*What to do*: Copy each line below that has "servers".

== Segment start ==

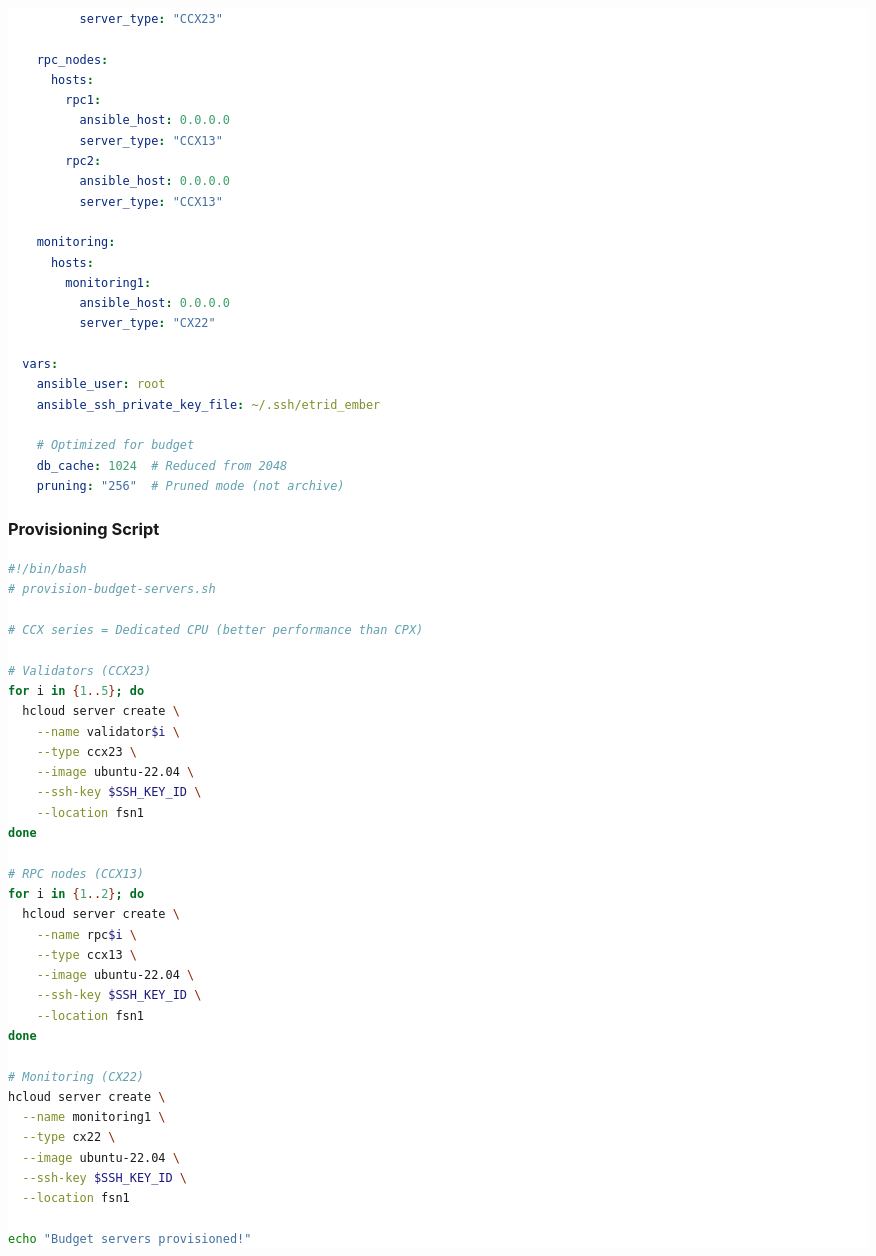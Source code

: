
 ```yaml
          server_type: "CCX23"

    rpc_nodes:
      hosts:
        rpc1:
          ansible_host: 0.0.0.0
          server_type: "CCX13"
        rpc2:
          ansible_host: 0.0.0.0
          server_type: "CCX13"

    monitoring:
      hosts:
        monitoring1:
          ansible_host: 0.0.0.0
          server_type: "CX22"

  vars:
    ansible_user: root
    ansible_ssh_private_key_file: ~/.ssh/etrid_ember

    # Optimized for budget
    db_cache: 1024  # Reduced from 2048
    pruning: "256"  # Pruned mode (not archive)
```

### Provisioning Script

```bash
#!/bin/bash
# provision-budget-servers.sh

# CCX series = Dedicated CPU (better performance than CPX)

# Validators (CCX23)
for i in {1..5}; do
  hcloud server create \
    --name validator$i \
    --type ccx23 \
    --image ubuntu-22.04 \
    --ssh-key $SSH_KEY_ID \
    --location fsn1
done

# RPC nodes (CCX13)
for i in {1..2}; do
  hcloud server create \
    --name rpc$i \
    --type ccx13 \
    --image ubuntu-22.04 \
    --ssh-key $SSH_KEY_ID \
    --location fsn1
done

# Monitoring (CX22)
hcloud server create \
  --name monitoring1 \
  --type cx22 \
  --image ubuntu-22.04 \
  --ssh-key $SSH_KEY_ID \
  --location fsn1

echo "Budget servers provisioned!"
```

== Segment end ==

*Output for this task*:
# provision-budget-servers.sh
echo "Budget servers provisioned!"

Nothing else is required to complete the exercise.